*** Opening DATASET EXTRACT ***

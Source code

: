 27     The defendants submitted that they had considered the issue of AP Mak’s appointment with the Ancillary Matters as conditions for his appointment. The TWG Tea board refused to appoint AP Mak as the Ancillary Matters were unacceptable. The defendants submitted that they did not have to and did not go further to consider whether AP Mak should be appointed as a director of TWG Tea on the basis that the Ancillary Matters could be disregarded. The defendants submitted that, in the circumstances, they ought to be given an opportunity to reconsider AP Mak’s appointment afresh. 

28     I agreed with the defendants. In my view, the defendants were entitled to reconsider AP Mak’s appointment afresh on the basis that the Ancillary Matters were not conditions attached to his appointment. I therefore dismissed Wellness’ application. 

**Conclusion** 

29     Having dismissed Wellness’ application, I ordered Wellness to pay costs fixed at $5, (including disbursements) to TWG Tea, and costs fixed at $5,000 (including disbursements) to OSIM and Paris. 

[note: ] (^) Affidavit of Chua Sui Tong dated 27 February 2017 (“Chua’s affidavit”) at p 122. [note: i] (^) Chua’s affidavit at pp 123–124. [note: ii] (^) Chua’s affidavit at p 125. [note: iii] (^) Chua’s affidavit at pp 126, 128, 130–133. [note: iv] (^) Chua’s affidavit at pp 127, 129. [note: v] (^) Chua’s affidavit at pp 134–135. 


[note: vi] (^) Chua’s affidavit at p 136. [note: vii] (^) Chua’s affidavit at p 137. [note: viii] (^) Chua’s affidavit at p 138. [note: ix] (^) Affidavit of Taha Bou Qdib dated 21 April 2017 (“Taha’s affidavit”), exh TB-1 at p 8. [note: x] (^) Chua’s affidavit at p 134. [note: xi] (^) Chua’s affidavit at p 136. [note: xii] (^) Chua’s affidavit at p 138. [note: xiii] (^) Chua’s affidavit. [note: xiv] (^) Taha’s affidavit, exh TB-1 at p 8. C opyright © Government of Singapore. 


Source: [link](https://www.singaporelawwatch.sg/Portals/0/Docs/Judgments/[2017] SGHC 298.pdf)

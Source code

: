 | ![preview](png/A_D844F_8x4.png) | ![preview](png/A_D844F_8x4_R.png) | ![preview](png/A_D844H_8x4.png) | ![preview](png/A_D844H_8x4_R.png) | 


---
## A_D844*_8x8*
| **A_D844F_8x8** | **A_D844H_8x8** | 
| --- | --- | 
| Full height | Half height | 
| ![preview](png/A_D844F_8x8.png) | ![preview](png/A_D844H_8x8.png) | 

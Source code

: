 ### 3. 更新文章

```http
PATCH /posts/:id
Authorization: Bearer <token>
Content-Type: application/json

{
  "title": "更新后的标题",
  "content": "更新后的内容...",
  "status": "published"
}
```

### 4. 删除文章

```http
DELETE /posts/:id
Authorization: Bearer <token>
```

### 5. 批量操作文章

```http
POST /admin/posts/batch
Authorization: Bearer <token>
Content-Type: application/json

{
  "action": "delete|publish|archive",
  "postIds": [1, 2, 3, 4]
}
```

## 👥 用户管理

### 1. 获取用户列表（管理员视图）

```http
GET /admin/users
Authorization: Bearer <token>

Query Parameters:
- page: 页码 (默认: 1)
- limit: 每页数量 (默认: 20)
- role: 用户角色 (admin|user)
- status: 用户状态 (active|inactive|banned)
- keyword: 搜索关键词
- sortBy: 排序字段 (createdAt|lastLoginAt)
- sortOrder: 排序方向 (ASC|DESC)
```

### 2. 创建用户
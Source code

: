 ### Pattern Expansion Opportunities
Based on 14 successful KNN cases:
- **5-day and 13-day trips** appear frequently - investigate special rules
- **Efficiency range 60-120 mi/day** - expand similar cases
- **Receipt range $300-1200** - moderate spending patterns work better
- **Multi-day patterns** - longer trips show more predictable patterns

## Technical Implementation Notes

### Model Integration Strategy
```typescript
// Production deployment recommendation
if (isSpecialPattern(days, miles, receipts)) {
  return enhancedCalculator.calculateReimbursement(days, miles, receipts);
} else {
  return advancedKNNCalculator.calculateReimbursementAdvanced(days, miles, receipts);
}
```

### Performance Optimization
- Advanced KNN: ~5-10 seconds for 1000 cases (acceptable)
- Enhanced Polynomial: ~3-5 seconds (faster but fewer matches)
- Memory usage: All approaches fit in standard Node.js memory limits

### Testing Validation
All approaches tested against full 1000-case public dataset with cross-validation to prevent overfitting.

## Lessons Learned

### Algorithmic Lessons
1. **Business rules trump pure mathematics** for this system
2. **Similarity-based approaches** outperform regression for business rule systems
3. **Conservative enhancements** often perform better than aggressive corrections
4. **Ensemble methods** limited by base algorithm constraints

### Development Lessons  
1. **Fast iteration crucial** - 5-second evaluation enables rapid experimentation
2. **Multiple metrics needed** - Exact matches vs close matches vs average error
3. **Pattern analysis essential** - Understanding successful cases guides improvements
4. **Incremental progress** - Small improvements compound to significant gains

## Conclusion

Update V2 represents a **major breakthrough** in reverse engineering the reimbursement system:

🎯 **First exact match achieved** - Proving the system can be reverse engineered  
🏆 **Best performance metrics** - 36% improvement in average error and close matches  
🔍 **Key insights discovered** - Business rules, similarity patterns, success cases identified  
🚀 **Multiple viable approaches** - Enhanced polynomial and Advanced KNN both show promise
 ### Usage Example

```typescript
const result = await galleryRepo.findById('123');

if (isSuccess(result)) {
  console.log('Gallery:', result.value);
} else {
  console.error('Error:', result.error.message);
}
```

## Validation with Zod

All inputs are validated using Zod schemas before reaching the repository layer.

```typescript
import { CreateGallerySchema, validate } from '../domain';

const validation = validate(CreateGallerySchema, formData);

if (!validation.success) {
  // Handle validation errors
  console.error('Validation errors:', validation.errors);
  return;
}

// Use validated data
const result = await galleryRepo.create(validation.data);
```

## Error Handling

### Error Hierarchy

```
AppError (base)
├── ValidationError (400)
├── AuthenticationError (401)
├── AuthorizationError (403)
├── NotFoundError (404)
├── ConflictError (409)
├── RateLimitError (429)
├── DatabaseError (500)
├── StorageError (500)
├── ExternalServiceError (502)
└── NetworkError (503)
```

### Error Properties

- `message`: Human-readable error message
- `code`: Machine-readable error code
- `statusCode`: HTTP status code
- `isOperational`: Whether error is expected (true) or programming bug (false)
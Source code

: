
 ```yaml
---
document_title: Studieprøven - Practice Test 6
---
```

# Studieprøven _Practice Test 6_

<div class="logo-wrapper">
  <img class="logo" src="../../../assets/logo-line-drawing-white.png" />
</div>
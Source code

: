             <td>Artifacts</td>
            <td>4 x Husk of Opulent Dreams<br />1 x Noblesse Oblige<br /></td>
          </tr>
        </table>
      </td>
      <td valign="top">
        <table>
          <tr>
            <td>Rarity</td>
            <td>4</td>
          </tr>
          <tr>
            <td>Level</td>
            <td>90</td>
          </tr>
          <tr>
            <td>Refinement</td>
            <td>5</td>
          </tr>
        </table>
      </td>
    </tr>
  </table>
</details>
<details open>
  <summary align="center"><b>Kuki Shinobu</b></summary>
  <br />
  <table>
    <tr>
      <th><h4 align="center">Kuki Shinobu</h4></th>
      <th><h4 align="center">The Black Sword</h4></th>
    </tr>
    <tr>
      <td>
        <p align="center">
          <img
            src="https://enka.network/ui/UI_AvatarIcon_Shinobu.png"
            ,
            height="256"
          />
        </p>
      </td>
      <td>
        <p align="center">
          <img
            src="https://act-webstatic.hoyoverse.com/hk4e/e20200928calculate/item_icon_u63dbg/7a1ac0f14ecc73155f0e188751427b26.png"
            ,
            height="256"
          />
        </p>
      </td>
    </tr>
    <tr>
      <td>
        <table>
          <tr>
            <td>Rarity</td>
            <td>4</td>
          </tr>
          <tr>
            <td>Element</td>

*** Closing DATASET EXTRACT ***

* [PROBLEM DESCRIPTION]:
The answer is the full set of records, printed exactly as given.

* [TASK ANSWER]:
Source code

: 27     The defendants submitted that they had considered the issue of AP Mak’s appointment with the Ancillary Matters as conditions for his appointment. The TWG Tea board refused to appoint AP Mak as the Ancillary Matters were unacceptable. The defendants submitted that they did not have to and did not go further to consider whether AP Mak should be appointed as a director of TWG Tea on the basis that the Ancillary Matters could be disregarded. The defendants submitted that, in the circumstances, they ought to be given an opportunity to reconsider AP Mak’s appointment afresh. 

28     I agreed with the defendants. In my view, the defendants were entitled to reconsider AP Mak’s appointment afresh on the basis that the Ancillary Matters were not conditions attached to his appointment. I therefore dismissed Wellness’ application. 

**Conclusion** 

29     Having dismissed Wellness’ application, I ordered Wellness to pay costs fixed at $5, (including disbursements) to TWG Tea, and costs fixed at $5,000 (including disbursements) to OSIM and Paris. 

[note: ] (^) Affidavit of Chua Sui Tong dated 27 February 2017 (“Chua’s affidavit”) at p 122. [note: i] (^) Chua’s affidavit at pp 123–124. [note: ii] (^) Chua’s affidavit at p 125. [note: iii] (^) Chua’s affidavit at pp 126, 128, 130–133. [note: iv] (^) Chua’s affidavit at pp 127, 129. [note: v] (^) Chua’s affidavit at pp 134–135. 


[note: vi] (^) Chua’s affidavit at p 136. [note: vii] (^) Chua’s affidavit at p 137. [note: viii] (^) Chua’s affidavit at p 138. [note: ix] (^) Affidavit of Taha Bou Qdib dated 21 April 2017 (“Taha’s affidavit”), exh TB-1 at p 8. [note: x] (^) Chua’s affidavit at p 134. [note: xi] (^) Chua’s affidavit at p 136. [note: xii] (^) Chua’s affidavit at p 138. [note: xiii] (^) Chua’s affidavit. [note: xiv] (^) Taha’s affidavit, exh TB-1 at p 8. C opyright © Government of Singapore. 


Source: [link](https://www.singaporelawwatch.sg/Portals/0/Docs/Judgments/[2017] SGHC 298.pdf)

Source code

: | ![preview](png/A_D844F_8x4.png) | ![preview](png/A_D844F_8x4_R.png) | ![preview](png/A_D844H_8x4.png) | ![preview](png/A_D844H_8x4_R.png) | 


---
## A_D844*_8x8*
| **A_D844F_8x8** | **A_D844H_8x8** | 
| --- | --- | 
| Full height | Half height | 
| ![preview](png/A_D844F_8x8.png) | ![preview](png/A_D844H_8x8.png) | 

Source code

: ### 3. 更新文章

```http
PATCH /posts/:id
Authorization: Bearer <token>
Content-Type: application/json

{
  "title": "更新后的标题",
  "content": "更新后的内容...",
  "status": "published"
}
```

### 4. 删除文章

```http
DELETE /posts/:id
Authorization: Bearer <token>
```

### 5. 批量操作文章

```http
POST /admin/posts/batch
Authorization: Bearer <token>
Content-Type: application/json

{
  "action": "delete|publish|archive",
  "postIds": [1, 2, 3, 4]
}
```

## 👥 用户管理

### 1. 获取用户列表（管理员视图）

```http
GET /admin/users
Authorization: Bearer <token>

Query Parameters:
- page: 页码 (默认: 1)
- limit: 每页数量 (默认: 20)
- role: 用户角色 (admin|user)
- status: 用户状态 (active|inactive|banned)
- keyword: 搜索关键词
- sortBy: 排序字段 (createdAt|lastLoginAt)
- sortOrder: 排序方向 (ASC|DESC)
```

### 2. 创建用户
Source code

: ### Pattern Expansion Opportunities
Based on 14 successful KNN cases:
- **5-day and 13-day trips** appear frequently - investigate special rules
- **Efficiency range 60-120 mi/day** - expand similar cases
- **Receipt range $300-1200** - moderate spending patterns work better
- **Multi-day patterns** - longer trips show more predictable patterns

## Technical Implementation Notes

### Model Integration Strategy
```typescript
// Production deployment recommendation
if (isSpecialPattern(days, miles, receipts)) {
  return enhancedCalculator.calculateReimbursement(days, miles, receipts);
} else {
  return advancedKNNCalculator.calculateReimbursementAdvanced(days, miles, receipts);
}
```

### Performance Optimization
- Advanced KNN: ~5-10 seconds for 1000 cases (acceptable)
- Enhanced Polynomial: ~3-5 seconds (faster but fewer matches)
- Memory usage: All approaches fit in standard Node.js memory limits

### Testing Validation
All approaches tested against full 1000-case public dataset with cross-validation to prevent overfitting.

## Lessons Learned

### Algorithmic Lessons
1. **Business rules trump pure mathematics** for this system
2. **Similarity-based approaches** outperform regression for business rule systems
3. **Conservative enhancements** often perform better than aggressive corrections
4. **Ensemble methods** limited by base algorithm constraints

### Development Lessons  
1. **Fast iteration crucial** - 5-second evaluation enables rapid experimentation
2. **Multiple metrics needed** - Exact matches vs close matches vs average error
3. **Pattern analysis essential** - Understanding successful cases guides improvements
4. **Incremental progress** - Small improvements compound to significant gains

## Conclusion

Update V2 represents a **major breakthrough** in reverse engineering the reimbursement system:

🎯 **First exact match achieved** - Proving the system can be reverse engineered  
🏆 **Best performance metrics** - 36% improvement in average error and close matches  
🔍 **Key insights discovered** - Business rules, similarity patterns, success cases identified  
🚀 **Multiple viable approaches** - Enhanced polynomial and Advanced KNN both show promise
 ### Usage Example

```typescript
const result = await galleryRepo.findById('123');

if (isSuccess(result)) {
  console.log('Gallery:', result.value);
} else {
  console.error('Error:', result.error.message);
}
```

## Validation with Zod

All inputs are validated using Zod schemas before reaching the repository layer.

```typescript
import { CreateGallerySchema, validate } from '../domain';

const validation = validate(CreateGallerySchema, formData);

if (!validation.success) {
  // Handle validation errors
  console.error('Validation errors:', validation.errors);
  return;
}

// Use validated data
const result = await galleryRepo.create(validation.data);
```

## Error Handling

### Error Hierarchy

```
AppError (base)
├── ValidationError (400)
├── AuthenticationError (401)
├── AuthorizationError (403)
├── NotFoundError (404)
├── ConflictError (409)
├── RateLimitError (429)
├── DatabaseError (500)
├── StorageError (500)
├── ExternalServiceError (502)
└── NetworkError (503)
```

### Error Properties

- `message`: Human-readable error message
- `code`: Machine-readable error code
- `statusCode`: HTTP status code
- `isOperational`: Whether error is expected (true) or programming bug (false)
Source code

:
 ```yaml
---
document_title: Studieprøven - Practice Test 6
---
```

# Studieprøven _Practice Test 6_

<div class="logo-wrapper">
  <img class="logo" src="../../../assets/logo-line-drawing-white.png" />
</div>
Source code

:             <td>Artifacts</td>
            <td>4 x Husk of Opulent Dreams<br />1 x Noblesse Oblige<br /></td>
          </tr>
        </table>
      </td>
      <td valign="top">
        <table>
          <tr>
            <td>Rarity</td>
            <td>4</td>
          </tr>
          <tr>
            <td>Level</td>
            <td>90</td>
          </tr>
          <tr>
            <td>Refinement</td>
            <td>5</td>
          </tr>
        </table>
      </td>
    </tr>
  </table>
</details>
<details open>
  <summary align="center"><b>Kuki Shinobu</b></summary>
  <br />
  <table>
    <tr>
      <th><h4 align="center">Kuki Shinobu</h4></th>
      <th><h4 align="center">The Black Sword</h4></th>
    </tr>
    <tr>
      <td>
        <p align="center">
          <img
            src="https://enka.network/ui/UI_AvatarIcon_Shinobu.png"
            ,
            height="256"
          />
        </p>
      </td>
      <td>
        <p align="center">
          <img
            src="https://act-webstatic.hoyoverse.com/hk4e/e20200928calculate/item_icon_u63dbg/7a1ac0f14ecc73155f0e188751427b26.png"
            ,
            height="256"
          />
        </p>
      </td>
    </tr>
    <tr>
      <td>
        <table>
          <tr>
            <td>Rarity</td>
            <td>4</td>
          </tr>
          <tr>
            <td>Element</td>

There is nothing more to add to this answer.